According to the legend, this order transformed the company into a modern web space and formed much of the modern vision about APIs and micro services.

The mandate

The mandate in question become somewhat legendary in the API/microservices space, as it shaped the basis for much of the modern API design paradigm within the corporate view.

Instead of telling his team which technologies to use, Bezos defined only the outcome of departmental systems deployments. These platforms became a network of business units that were integrated through the flow of data and information.

The mandate was triggered by the rising cost of teams within Amazon because of not having consistent and well-managed ways of exchanging data and capabilities between the different departments. Jeff Bezos realized they needed a new approach if his company was going to become more agile and drive innovation through technology. The mandate outlined a different approach that required IT to scale its technology assets with APIs–externalizable services–so the organization could independently reuse and leverage the assets to drive business outcomes.

 The mandate included the following statements:

 All teams will henceforth expose their data and functionality through service interfaces.

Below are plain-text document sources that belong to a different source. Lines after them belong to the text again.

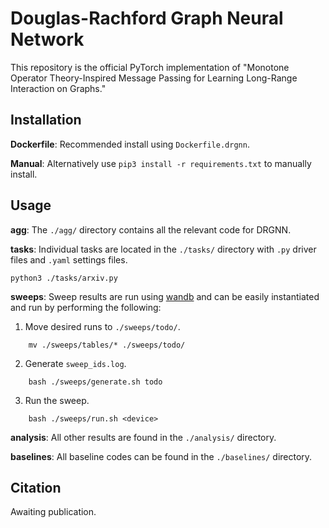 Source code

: # Douglas-Rachford Graph Neural Network

This repository is the official PyTorch implementation of "Monotone Operator Theory-Inspired Message Passing for Learning Long-Range Interaction on Graphs."


## Installation

**Dockerfile**: Recommended install using `Dockerfile.drgnn`.


**Manual**: Alternatively use `pip3 install -r requirements.txt` to manually install.


## Usage

**agg**: The `./agg/` directory contains all the relevant code for DRGNN.

**tasks**: Individual tasks are located in the `./tasks/` directory with `.py` driver files and `.yaml` settings files.

`python3 ./tasks/arxiv.py`

**sweeps**: Sweep results are run using [wandb](https://wandb.ai/) and can be easily instantiated and run by performing the following:

1. Move desired runs to `./sweeps/todo/`.

```
	mv ./sweeps/tables/* ./sweeps/todo/
```

2. Generate `sweep_ids.log`.

```
	bash ./sweeps/generate.sh todo
```

3. Run the sweep.

```
	bash ./sweeps/run.sh <device>
```

**analysis**: All other results are found in the `./analysis/` directory.

**baselines**: All baseline codes can be found in the `./baselines/` directory.


## Citation

Awaiting publication.
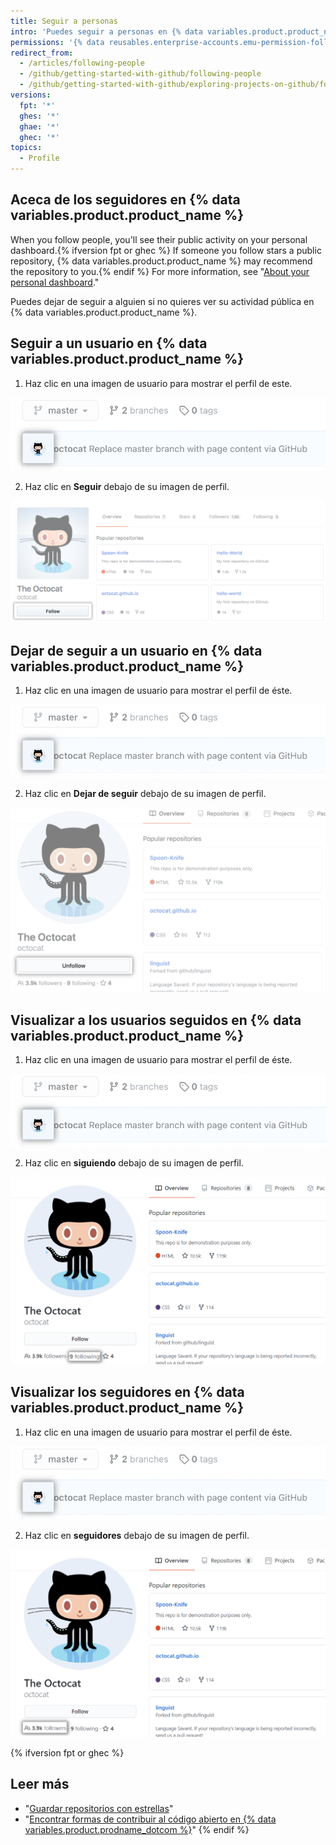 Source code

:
 ```yaml
---
title: Seguir a personas
intro: 'Puedes seguir a personas en {% data variables.product.product_name %} para recibir notificaciones acerca de su actividad{% ifversion fpt or ghec %} y descubrir proyectos en sus comunidades{% endif %}.'
permissions: '{% data reusables.enterprise-accounts.emu-permission-follow %}'
redirect_from:
  - /articles/following-people
  - /github/getting-started-with-github/following-people
  - /github/getting-started-with-github/exploring-projects-on-github/following-people
versions:
  fpt: '*'
  ghes: '*'
  ghae: '*'
  ghec: '*'
topics:
  - Profile
---
```


## Aceca de los seguidores en {% data variables.product.product_name %}

When you follow people, you'll see their public activity on your personal dashboard.{% ifversion fpt or ghec %} If someone you follow stars a public repository, {% data variables.product.product_name %} may recommend the repository to you.{% endif %} For more information, see "[About your personal dashboard](/account-and-profile/setting-up-and-managing-your-github-user-account/managing-user-account-settings/about-your-personal-dashboard#staying-updated-with-activity-from-the-community)."

Puedes dejar de seguir a alguien si no quieres ver su actividad pública en {% data variables.product.product_name %}.

## Seguir a un usuario en {% data variables.product.product_name %}

1. Haz clic en una imagen de usuario para mostrar el perfil de este.

  ![Imagen de usuario](/assets/images/help/profile/user-profile-image.png)

2. Haz clic en **Seguir** debajo de su imagen de perfil.

  ![Botón Follow user (Seguir usuario)](/assets/images/help/profile/follow-user-button.png)

## Dejar de seguir a un usuario en {% data variables.product.product_name %}

1.  Haz clic en una imagen de usuario para mostrar el perfil de éste.

  ![Imagen de usuario](/assets/images/help/profile/user-profile-image.png)

2.  Haz clic en **Dejar de seguir** debajo de su imagen de perfil.

  ![Botón de perfil de usuario](/assets/images/help/profile/user-profile-unfollow-button.png)

## Visualizar a los usuarios seguidos en {% data variables.product.product_name %}

1. Haz clic en una imagen de usuario para mostrar el perfil de éste.

  ![Imagen de usuario](/assets/images/help/profile/user-profile-image.png)

2. Haz clic en **siguiendo** debajo de su imagen de perfil.

  ![Siguiendo a usuario](/assets/images/help/profile/user-profile-following.png)

## Visualizar los seguidores en {% data variables.product.product_name %}

1. Haz clic en una imagen de usuario para mostrar el perfil de éste.

  ![Imagen de usuario](/assets/images/help/profile/user-profile-image.png)

2. Haz clic en **seguidores** debajo de su imagen de perfil.

  ![Usuario siguiendo](/assets/images/help/profile/user-profile-followers.png)



{% ifversion fpt or ghec %}
## Leer más

- "[Guardar repositorios con estrellas](/articles/saving-repositories-with-stars/)"
- "[Encontrar formas de contribuir al código abierto en {% data variables.product.prodname_dotcom %}](/github/getting-started-with-github/finding-ways-to-contribute-to-open-source-on-github)"
{% endif %}
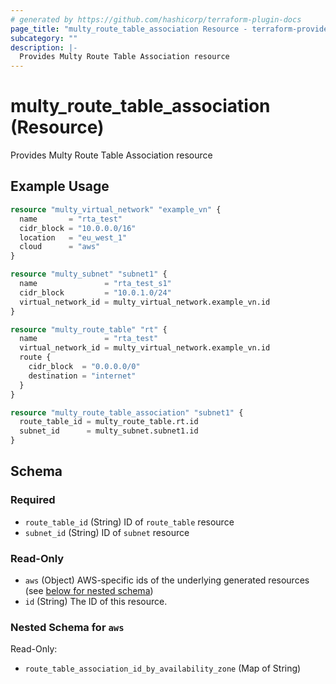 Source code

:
 ```yaml
---
# generated by https://github.com/hashicorp/terraform-plugin-docs
page_title: "multy_route_table_association Resource - terraform-provider-multy"
subcategory: ""
description: |-
  Provides Multy Route Table Association resource
---
```


# multy_route_table_association (Resource)

Provides Multy Route Table Association resource

## Example Usage

```terraform
resource "multy_virtual_network" "example_vn" {
  name       = "rta_test"
  cidr_block = "10.0.0.0/16"
  location   = "eu_west_1"
  cloud      = "aws"
}

resource "multy_subnet" "subnet1" {
  name               = "rta_test_s1"
  cidr_block         = "10.0.1.0/24"
  virtual_network_id = multy_virtual_network.example_vn.id
}

resource "multy_route_table" "rt" {
  name               = "rta_test"
  virtual_network_id = multy_virtual_network.example_vn.id
  route {
    cidr_block  = "0.0.0.0/0"
    destination = "internet"
  }
}

resource "multy_route_table_association" "subnet1" {
  route_table_id = multy_route_table.rt.id
  subnet_id      = multy_subnet.subnet1.id
}
```

<!-- schema generated by tfplugindocs -->
## Schema

### Required

- `route_table_id` (String) ID of `route_table` resource
- `subnet_id` (String) ID of `subnet` resource

### Read-Only

- `aws` (Object) AWS-specific ids of the underlying generated resources (see [below for nested schema](#nestedatt--aws))
- `id` (String) The ID of this resource.

<a id="nestedatt--aws"></a>
### Nested Schema for `aws`

Read-Only:

- `route_table_association_id_by_availability_zone` (Map of String)


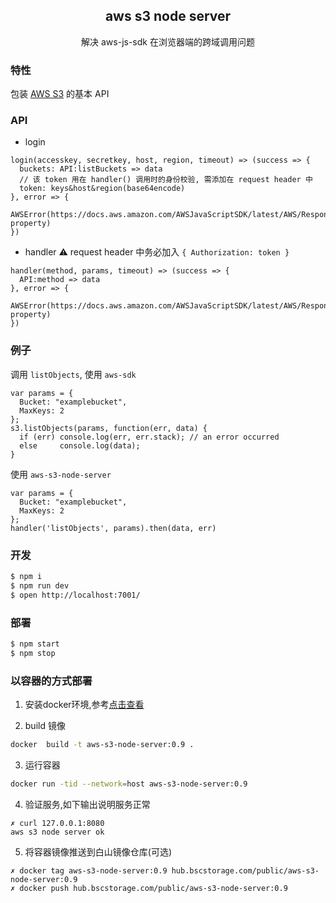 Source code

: <h2 align="center">aws s3 node server</h2>
<p align="center">解决 aws-js-sdk 在浏览器端的跨域调用问题</p>

### 特性

包装 [AWS S3](https://docs.aws.amazon.com/AWSJavaScriptSDK/latest/AWS/S3.html) 的基本 API

### API

- login

```
login(accesskey, secretkey, host, region, timeout) => (success => {
  buckets: API:listBuckets => data
  // 该 token 用在 handler() 调用时的身份校验, 需添加在 request header 中
  token: keys&host&region(base64encode)
}, error => {
  AWSError(https://docs.aws.amazon.com/AWSJavaScriptSDK/latest/AWS/Response.html#error-property)
})
```

- handler
  ⚠️ request header 中务必加入 `{ Authorization: token }`

```
handler(method, params, timeout) => (success => {
  API:method => data
}, error => {
  AWSError(https://docs.aws.amazon.com/AWSJavaScriptSDK/latest/AWS/Response.html#error-property)
})
```

### 例子

调用 `listObjects`, 使用 `aws-sdk`

```
var params = {
  Bucket: "examplebucket",
  MaxKeys: 2
};
s3.listObjects(params, function(err, data) {
  if (err) console.log(err, err.stack); // an error occurred
  else     console.log(data);
}
```

使用 `aws-s3-node-server`

```
var params = {
  Bucket: "examplebucket",
  MaxKeys: 2
};
handler('listObjects', params).then(data, err)
```

### 开发

```bash
$ npm i
$ npm run dev
$ open http://localhost:7001/
```

### 部署

```bash
$ npm start
$ npm stop
```

### 以容器的方式部署

1. 安装docker环境,参考[点击查看](https://docs.docker.com/v17.09/engine/installation)

2. build 镜像

  ```bash
  docker  build -t aws-s3-node-server:0.9 .
  ```

3. 运行容器

  ```bash
  docker run -tid --network=host aws-s3-node-server:0.9
  ```

4. 验证服务,如下输出说明服务正常

  ```
  ✗ curl 127.0.0.1:8080
  aws s3 node server ok
  ```

5. 将容器镜像推送到白山镜像仓库(可选)

  ```
  ✗ docker tag aws-s3-node-server:0.9 hub.bscstorage.com/public/aws-s3-node-server:0.9
  ✗ docker push hub.bscstorage.com/public/aws-s3-node-server:0.9
  ```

The first part of this mandate is a demand to provide functionality through a service interface. According to Bezos, interfaces will allow for transmutability, bi-directional interaction, and leveraging within other systems. Users could leverage interfaces and their internal functions to do more with less handholding.

For Amazon, the concept of providing their data and functionality through service interfaces both internally and externally was a major big revenue driver for external users. It also encourage collaboration through interfaces and standardizing data interactions.

Teams must communicate with each other through these interfaces.

Internal communication within a massive corporation might be challenging. This mandate was his answer to teams complaining about working with each other and the issues they had to go through when integrating features across service boundaries to get things done. APIs mandate was immensely helpful. APIs could be very helpful to sort those issues whilst improving and facilitating the process of exchanging.

The only communication allowed is via service interface calls over the network.

Once the team start to use the API, they begin to create their interface to add and exchange data. If the company has a standardized approach, every aspect of the necessary data would be in an API that is well defined, well documented, and easily leverageable. Additionally, any generated data, would be stored in a known schema with response formats that will allow new developers know if a call was successful or not.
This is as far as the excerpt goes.